[[ DATA LISTING, beginning ]]

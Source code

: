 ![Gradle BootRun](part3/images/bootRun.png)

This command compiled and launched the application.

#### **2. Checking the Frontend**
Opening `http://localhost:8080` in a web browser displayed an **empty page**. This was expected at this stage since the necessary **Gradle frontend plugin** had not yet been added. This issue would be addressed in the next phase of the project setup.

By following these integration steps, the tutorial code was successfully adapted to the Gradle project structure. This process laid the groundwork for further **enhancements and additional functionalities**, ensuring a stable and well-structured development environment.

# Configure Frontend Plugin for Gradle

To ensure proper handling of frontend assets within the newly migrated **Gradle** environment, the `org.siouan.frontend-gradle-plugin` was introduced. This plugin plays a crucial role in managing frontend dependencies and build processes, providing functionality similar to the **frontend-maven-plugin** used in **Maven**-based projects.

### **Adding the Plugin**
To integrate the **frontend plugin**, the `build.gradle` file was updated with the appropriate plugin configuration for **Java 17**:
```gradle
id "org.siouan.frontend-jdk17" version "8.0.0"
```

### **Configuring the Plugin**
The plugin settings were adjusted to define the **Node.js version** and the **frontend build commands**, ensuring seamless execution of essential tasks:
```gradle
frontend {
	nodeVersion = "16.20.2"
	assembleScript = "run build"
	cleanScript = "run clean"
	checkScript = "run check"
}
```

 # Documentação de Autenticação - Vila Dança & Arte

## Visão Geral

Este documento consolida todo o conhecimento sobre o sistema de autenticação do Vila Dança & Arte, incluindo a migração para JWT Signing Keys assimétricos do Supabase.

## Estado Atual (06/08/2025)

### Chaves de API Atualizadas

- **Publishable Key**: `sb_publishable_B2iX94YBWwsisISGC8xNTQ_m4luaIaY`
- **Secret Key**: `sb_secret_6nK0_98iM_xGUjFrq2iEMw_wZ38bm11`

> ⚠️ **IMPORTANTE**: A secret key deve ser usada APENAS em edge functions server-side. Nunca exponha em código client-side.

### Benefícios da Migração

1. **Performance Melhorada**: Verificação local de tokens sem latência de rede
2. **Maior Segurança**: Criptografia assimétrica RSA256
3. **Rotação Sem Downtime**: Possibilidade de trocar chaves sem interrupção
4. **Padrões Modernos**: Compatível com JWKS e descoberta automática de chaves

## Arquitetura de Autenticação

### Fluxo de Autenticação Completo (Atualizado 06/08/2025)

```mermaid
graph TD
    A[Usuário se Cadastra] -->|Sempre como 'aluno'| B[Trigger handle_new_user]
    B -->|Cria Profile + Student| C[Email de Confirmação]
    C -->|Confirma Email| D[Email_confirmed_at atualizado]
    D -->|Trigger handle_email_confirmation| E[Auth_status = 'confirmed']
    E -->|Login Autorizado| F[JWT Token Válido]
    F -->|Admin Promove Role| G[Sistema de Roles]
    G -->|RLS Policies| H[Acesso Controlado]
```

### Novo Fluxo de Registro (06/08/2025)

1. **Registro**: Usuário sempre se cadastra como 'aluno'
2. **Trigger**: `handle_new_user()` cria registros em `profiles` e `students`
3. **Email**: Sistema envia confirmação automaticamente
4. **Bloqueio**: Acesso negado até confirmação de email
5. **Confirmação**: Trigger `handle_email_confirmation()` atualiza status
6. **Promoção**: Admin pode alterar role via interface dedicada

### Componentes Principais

[[ DATA LISTING, end ]]

Retype exactly the lines from the one containing "4. **Bloqueio**: Acesso" through the last line of the records above, including both.

> **FINISHED EXERCISE**:
4. **Bloqueio**: Acesso negado até confirmação de email
5. **Confirmação**: Trigger `handle_email_confirmation()` atualiza status
6. **Promoção**: Admin pode alterar role via interface dedicada

### Componentes Principais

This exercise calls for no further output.